Nothing in the records below should be altered in the copy, although the pictures must be left out.
DATA SUPPLIED: Begin
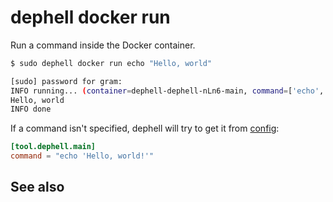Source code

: # dephell docker run

Run a command inside the Docker container.

```bash
$ sudo dephell docker run echo "Hello, world"

[sudo] password for gram:
INFO running... (container=dephell-dephell-nLn6-main, command=['echo', 'Hello, world'])
Hello, world
INFO done
```

If a command isn't specified, dephell will try to get it from [config](config):

```toml
[tool.dephell.main]
command = "echo 'Hello, world!'"
```

## See also

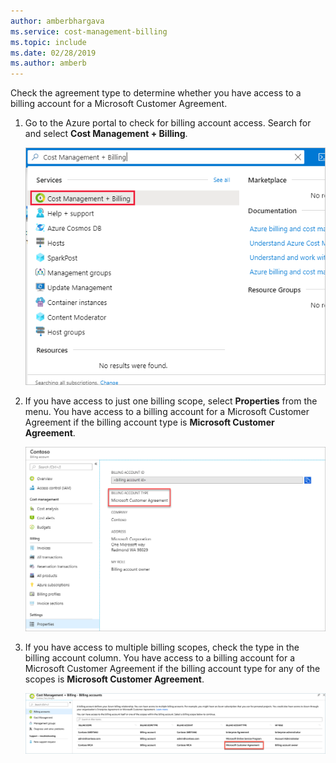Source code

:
 ```yaml
---
author: amberbhargava
ms.service: cost-management-billing
ms.topic: include
ms.date: 02/28/2019
ms.author: amberb
---
```

 
Check the agreement type to determine whether you have access to a billing account for a Microsoft Customer Agreement.
 
1. Go to the Azure portal to check for billing account access. Search for and select **Cost Management + Billing**.

   ![Screenshot that shows an Azure portal search for Cost Management + Billing.](./media/billing-check-mca/billing-search-cost-management-billing.png)
 
2. If you have access to just one billing scope, select **Properties** from the menu. You have access to a billing account for a Microsoft Customer Agreement if the billing account type is **Microsoft Customer Agreement**.
 
    ![Microsoft Customer Agreement, Billing Account Type, Properties, Microsoft Azure portal](./media/billing-check-mca/billing-mca-property.png)
 
3. If you have access to multiple billing scopes, check the type in the billing account column. You have access to a billing account for a Microsoft Customer Agreement if the billing account type for any of the scopes is **Microsoft Customer Agreement**.
 
    [![Microsoft Customer Agreement, Billing Account Type, Billing account list, Microsoft Azure portal](./media/billing-check-mca/billing-mca-in-the-list.png)](./media/billing-check-mca/billing-mca-in-the-list-zoomed-in.png#lightbox)

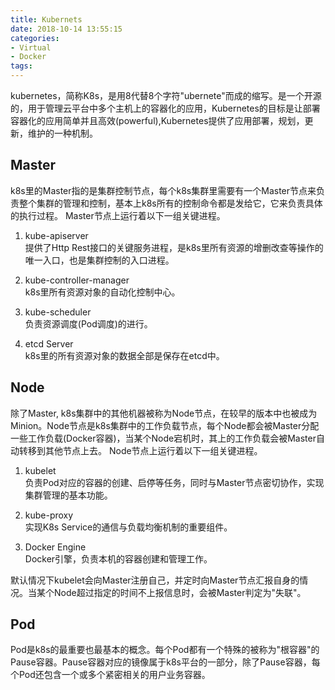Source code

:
 ```yaml
---
title: Kubernets
date: 2018-10-14 13:55:15
categories:
- Virtual
- Docker
tags:
---
```

kubernetes，简称K8s，是用8代替8个字符"ubernete"而成的缩写。是一个开源的，用于管理云平台中多个主机上的容器化的应用，Kubernetes的目标是让部署容器化的应用简单并且高效(powerful),Kubernetes提供了应用部署，规划，更新，维护的一种机制。

## Master  
k8s里的Master指的是集群控制节点，每个k8s集群里需要有一个Master节点来负责整个集群的管理和控制，基本上k8s所有的控制命令都是发给它，它来负责具体的执行过程。
Master节点上运行着以下一组关键进程。
1. kube-apiserver  
提供了Http Rest接口的关键服务进程，是k8s里所有资源的增删改查等操作的唯一入口，也是集群控制的入口进程。

2. kube-controller-manager  
k8s里所有资源对象的自动化控制中心。

3. kube-scheduler  
负责资源调度(Pod调度)的进行。

4. etcd Server  
k8s里的所有资源对象的数据全部是保存在etcd中。

## Node  
除了Master, k8s集群中的其他机器被称为Node节点，在较早的版本中也被成为Minion。Node节点是k8s集群中的工作负载节点，每个Node都会被Master分配一些工作负载(Docker容器)，当某个Node宕机时，其上的工作负载会被Master自动转移到其他节点上去。
Node节点上运行着以下一组关键进程。
1. kubelet  
负责Pod对应的容器的创建、启停等任务，同时与Master节点密切协作，实现集群管理的基本功能。

2. kube-proxy  
实现K8s Service的通信与负载均衡机制的重要组件。

3. Docker Engine  
Docker引擎，负责本机的容器创建和管理工作。

默认情况下kubelet会向Master注册自己，并定时向Master节点汇报自身的情况。当某个Node超过指定的时间不上报信息时，会被Master判定为"失联"。

## Pod  
Pod是k8s的最重要也最基本的概念。每个Pod都有一个特殊的被称为"根容器"的Pause容器。Pause容器对应的镜像属于k8s平台的一部分，除了Pause容器，每个Pod还包含一个或多个紧密相关的用户业务容器。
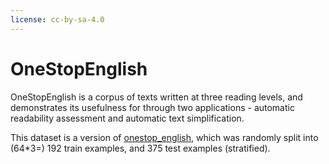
 ```yaml
---
license: cc-by-sa-4.0
---
```


# OneStopEnglish
OneStopEnglish is a corpus of texts written at three reading levels, and demonstrates its usefulness for through two applications - automatic readability assessment and automatic text simplification.

This dataset is a version of [onestop_english](https://huggingface.co/datasets/onestop_english), which was randomly split into (64*3=) 192 train examples, and 375 test examples (stratified).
DATA SUPPLIED: End
ANSWER BOX =
Source code

: # dephell docker run

Run a command inside the Docker container.

```bash
$ sudo dephell docker run echo "Hello, world"

[sudo] password for gram:
INFO running... (container=dephell-dephell-nLn6-main, command=['echo', 'Hello, world'])
Hello, world
INFO done
```

If a command isn't specified, dephell will try to get it from [config](config):

```toml
[tool.dephell.main]
command = "echo 'Hello, world!'"
```

## See also

Source code

:
 ```yaml
---
author: amberbhargava
ms.service: cost-management-billing
ms.topic: include
ms.date: 02/28/2019
ms.author: amberb
---
```

 
Check the agreement type to determine whether you have access to a billing account for a Microsoft Customer Agreement.
 
1. Go to the Azure portal to check for billing account access. Search for and select **Cost Management + Billing**.

   ![Screenshot that shows an Azure portal search for Cost Management + Billing.](./media/billing-check-mca/billing-search-cost-management-billing.png)
 
2. If you have access to just one billing scope, select **Properties** from the menu. You have access to a billing account for a Microsoft Customer Agreement if the billing account type is **Microsoft Customer Agreement**.
 
    ![Microsoft Customer Agreement, Billing Account Type, Properties, Microsoft Azure portal](./media/billing-check-mca/billing-mca-property.png)
 
3. If you have access to multiple billing scopes, check the type in the billing account column. You have access to a billing account for a Microsoft Customer Agreement if the billing account type for any of the scopes is **Microsoft Customer Agreement**.
 
    [![Microsoft Customer Agreement, Billing Account Type, Billing account list, Microsoft Azure portal](./media/billing-check-mca/billing-mca-in-the-list.png)](./media/billing-check-mca/billing-mca-in-the-list-zoomed-in.png#lightbox)

Source code

:
 ```yaml
---
title: Kubernets
date: 2018-10-14 13:55:15
categories:
- Virtual
- Docker
tags:
---
```

kubernetes，简称K8s，是用8代替8个字符"ubernete"而成的缩写。是一个开源的，用于管理云平台中多个主机上的容器化的应用，Kubernetes的目标是让部署容器化的应用简单并且高效(powerful),Kubernetes提供了应用部署，规划，更新，维护的一种机制。

## Master  
k8s里的Master指的是集群控制节点，每个k8s集群里需要有一个Master节点来负责整个集群的管理和控制，基本上k8s所有的控制命令都是发给它，它来负责具体的执行过程。
Master节点上运行着以下一组关键进程。
1. kube-apiserver  
提供了Http Rest接口的关键服务进程，是k8s里所有资源的增删改查等操作的唯一入口，也是集群控制的入口进程。

2. kube-controller-manager  
k8s里所有资源对象的自动化控制中心。

3. kube-scheduler  
负责资源调度(Pod调度)的进行。

4. etcd Server  
k8s里的所有资源对象的数据全部是保存在etcd中。

## Node  
除了Master, k8s集群中的其他机器被称为Node节点，在较早的版本中也被成为Minion。Node节点是k8s集群中的工作负载节点，每个Node都会被Master分配一些工作负载(Docker容器)，当某个Node宕机时，其上的工作负载会被Master自动转移到其他节点上去。
Node节点上运行着以下一组关键进程。
1. kubelet  
负责Pod对应的容器的创建、启停等任务，同时与Master节点密切协作，实现集群管理的基本功能。

2. kube-proxy  
实现K8s Service的通信与负载均衡机制的重要组件。

3. Docker Engine  
Docker引擎，负责本机的容器创建和管理工作。

默认情况下kubelet会向Master注册自己，并定时向Master节点汇报自身的情况。当某个Node超过指定的时间不上报信息时，会被Master判定为"失联"。

## Pod  
Pod是k8s的最重要也最基本的概念。每个Pod都有一个特殊的被称为"根容器"的Pause容器。Pause容器对应的镜像属于k8s平台的一部分，除了Pause容器，每个Pod还包含一个或多个紧密相关的用户业务容器。
 ```yaml
---
license: cc-by-sa-4.0
---
```


# OneStopEnglish
OneStopEnglish is a corpus of texts written at three reading levels, and demonstrates its usefulness for through two applications - automatic readability assessment and automatic text simplification.

This dataset is a version of [onestop_english](https://huggingface.co/datasets/onestop_english), which was randomly split into (64*3=) 192 train examples, and 375 test examples (stratified).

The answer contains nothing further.